実際に「Roninネットワーク」を導入し、Jihoさんは「軽さ」を評価しています。従来のネットワークだとその「重さ」が足かせになっていると感じていた中で、「Roninネットワーク」に切り替えてからの動きの早さを実感したとJihoさん。このような流れでサードパーティに対してもRoninネットワークの導入を以来することとなり、『The Machines Arena』や『Tribesters』をはじめ、現在5タイトルがRoninネットワークを活用してWeb3ゲームを展開することが予定されています。
「これでWeb3に関するすべての要素が垂直統合されたRoninネットワークのエコシステムが生まれる。このネットワークには、Web3ゲームの成長と拡張に必要なツールがすべて揃っている。僕たちファーストパーティのIPに加え、サードパーティのIPが参画することで異なるタイプのユーザーをRoninネットワークに参加させることが出来る。」(Jihoさん)

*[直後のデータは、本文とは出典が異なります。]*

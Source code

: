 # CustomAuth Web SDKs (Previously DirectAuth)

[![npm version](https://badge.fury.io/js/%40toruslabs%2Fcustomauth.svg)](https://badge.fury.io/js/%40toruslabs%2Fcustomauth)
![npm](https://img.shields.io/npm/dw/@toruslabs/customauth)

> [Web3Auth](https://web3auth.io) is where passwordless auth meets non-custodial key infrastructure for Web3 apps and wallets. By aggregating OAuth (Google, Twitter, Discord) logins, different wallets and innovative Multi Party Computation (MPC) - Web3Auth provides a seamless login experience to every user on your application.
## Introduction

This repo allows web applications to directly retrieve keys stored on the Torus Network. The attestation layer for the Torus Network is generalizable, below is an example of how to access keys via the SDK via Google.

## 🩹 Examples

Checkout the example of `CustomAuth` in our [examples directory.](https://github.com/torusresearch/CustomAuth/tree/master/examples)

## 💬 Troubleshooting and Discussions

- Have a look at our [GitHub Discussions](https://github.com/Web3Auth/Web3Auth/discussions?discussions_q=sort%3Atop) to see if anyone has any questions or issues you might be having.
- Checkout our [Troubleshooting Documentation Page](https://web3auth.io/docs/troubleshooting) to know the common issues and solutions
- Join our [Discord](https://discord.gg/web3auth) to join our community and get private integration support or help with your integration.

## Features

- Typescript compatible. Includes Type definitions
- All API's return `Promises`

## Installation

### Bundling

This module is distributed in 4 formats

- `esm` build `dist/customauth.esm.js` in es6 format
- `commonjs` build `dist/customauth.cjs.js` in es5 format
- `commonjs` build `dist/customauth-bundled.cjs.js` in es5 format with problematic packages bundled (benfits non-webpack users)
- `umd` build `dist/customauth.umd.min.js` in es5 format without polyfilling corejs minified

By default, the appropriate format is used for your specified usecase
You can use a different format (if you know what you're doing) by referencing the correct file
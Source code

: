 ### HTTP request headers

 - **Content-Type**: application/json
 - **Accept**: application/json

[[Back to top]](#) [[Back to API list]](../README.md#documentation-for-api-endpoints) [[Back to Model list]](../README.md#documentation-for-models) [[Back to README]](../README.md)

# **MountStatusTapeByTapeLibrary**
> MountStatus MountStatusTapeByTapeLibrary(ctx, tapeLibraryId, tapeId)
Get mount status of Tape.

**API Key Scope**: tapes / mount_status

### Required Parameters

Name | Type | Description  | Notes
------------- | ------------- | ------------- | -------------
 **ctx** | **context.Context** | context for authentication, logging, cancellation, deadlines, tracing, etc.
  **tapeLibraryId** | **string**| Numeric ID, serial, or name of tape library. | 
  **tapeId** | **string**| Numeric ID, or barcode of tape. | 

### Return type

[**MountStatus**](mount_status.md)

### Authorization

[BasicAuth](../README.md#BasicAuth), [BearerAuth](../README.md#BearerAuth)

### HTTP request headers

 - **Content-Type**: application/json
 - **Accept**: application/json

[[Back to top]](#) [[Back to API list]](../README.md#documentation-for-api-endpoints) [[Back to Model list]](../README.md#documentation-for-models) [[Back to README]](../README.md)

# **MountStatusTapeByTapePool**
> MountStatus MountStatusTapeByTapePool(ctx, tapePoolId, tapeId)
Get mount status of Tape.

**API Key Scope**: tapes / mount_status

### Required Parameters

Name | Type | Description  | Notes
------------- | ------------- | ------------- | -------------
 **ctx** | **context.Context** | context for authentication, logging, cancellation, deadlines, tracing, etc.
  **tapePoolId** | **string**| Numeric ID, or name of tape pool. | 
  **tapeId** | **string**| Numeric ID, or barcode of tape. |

Roninネットワークの使用者構成ですが、現在は東南アジアと南アメリカで占められているとのこと。そのうちの25%はフィリピン、次いでインドネシア、ベネズエラ、ベトナム、アルゼンチンです。この傾向からJihoさんは若いゲーマーが多く、新しいモノを貪欲に受け入れやすい地域かつ、銀行利用率が低く、インフレ率が高い暗号資産のメリットが明確な地域のほうが受け入れられやすいと分析しています。

このように、サードパーティがRoninネットワークでのゲーム展開を希望する背景には、同ネットワークのアクティブユーザー数が多いことがあげられます。
「Roninネットワークにはリアルな人たち、リアルな活動、リアルなWeb3ゲーマーがいます。私たちの推測ではWeb3ゲーマーの60%が「Axie」または「Ronin」コミュニティにいるのです。この大きなユーザーベースを有効に活用し、Web3ゲームに熱心なコミュニティの存在するところで新ゲームリリースするのが重要なんです。これで最初から数千人規模のゲームプレイヤーを集めることが出来るからです。」とJihoさんは自信をもって語りました。
このようにWeb3ゲーム関連活動のすべての機能について統合化を進めていくなか、いよいよ一般ユーザーも参画させようと動き出したのがMavis Marketです。これはRoninネットワーク内で、Axie以外のNFTもトレードできるサービスですが、他のサービスよりも取引手数料を可能な限り安価にすることでクリエイターに還元することを意図しているとのこと。さらにMavis Marketに展開するためには、自分のアドレスが「ホワイトリスト」に事前に掲載される必要があります。これでユーザー同士が安全に取引出来るのです。

最後に、JihoさんはSKY MAVISにとって初めてのサービスとなった『Axie Infinity』立ち上げのこと振り返りました。
現在はWeb3界隈で一大ムーブメントとなっている同作ですが、2018年初頭にローンチをしてから1000人目が登録されるまでに1年近くかかっています。それがいまでは世界最大の取引量を誇り、加えて2500人ものweb3コンテンツクリエイター、TwitchにおけるWeb3ゲーム視聴時間の40%、YoutubeにおけるWeb3ゲーム視聴時間の45%に達する程(同社調べ)のコミュニティにまで成長したとJihoさん氏は感慨深く語りました。
さらにJihoさんは最初にオフイベントを開いたのが実は2018年の東京だったと明かし、その最初期の状況に想いを馳せつつ「Axieバトラー、同作のeスポーツプレイヤー、ブリーダー、コレクターに関わらず、みんなで一緒にこれからの物語の続きを書いていきましょう!」と参加者にエールを送って講演を締めくくりました。
終始なごやかな雰囲気でおこなわれた、SKY MAVISのオフ会ですが、最後に語られたのはこれからのSKY MAVISやRoninネットワークの可能性を示唆するビジョン。暖かいコミュニティの支援のもと同社のコンテンツやネットワークがここ日本でどう成長していくかこれからも見守っていきたいと思います。